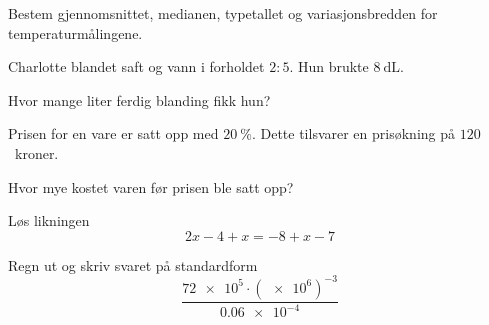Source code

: Bestem gjennomsnittet, medianen, typetallet og variasjonsbredden for
temperaturmålingene.


\Oppgave[1] 

Charlotte blandet saft og vann i forholdet $2:5$. Hun brukte
$\SI{8}{\deci\liter}$. \bigskip

Hvor mange liter ferdig blanding fikk hun?


\Oppgave[1] 

Prisen for en vare er satt opp med $\SI{20}{\percent}$. Dette tilsvarer en
prisøkning på $120$~kroner. \bigskip

Hvor mye kostet varen før prisen ble satt opp?


\Oppgave[1] 

Løs likningen
%
\begin{equation*}
  2x - 4 + x = -8 + x - 7
\end{equation*}


\Oppgave[2] 

Regn ut og skriv svaret på standardform
%
\begin{equation*}
  \frac{\num{72e5}\cdot(\num{e6})^{-3}}{\num{0.06e-4}}
\end{equation*}


\Oppgave[3]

### [TASK GOAL]
Repeat only what runs from the line holding "Hvor mange liter ferdig blanding fikk hun?" to the end of the data, keeping every line exactly as written, first and last included.

### [WRITTEN RESPONSE]
Hvor mange liter ferdig blanding fikk hun?


\Oppgave[1] 

Prisen for en vare er satt opp med $\SI{20}{\percent}$. Dette tilsvarer en
prisøkning på $120$~kroner. \bigskip

Hvor mye kostet varen før prisen ble satt opp?


\Oppgave[1] 

Løs likningen
%
\begin{equation*}
  2x - 4 + x = -8 + x - 7
\end{equation*}


\Oppgave[2] 

Regn ut og skriv svaret på standardform
%
\begin{equation*}
  \frac{\num{72e5}\cdot(\num{e6})^{-3}}{\num{0.06e-4}}
\end{equation*}


\Oppgave[3]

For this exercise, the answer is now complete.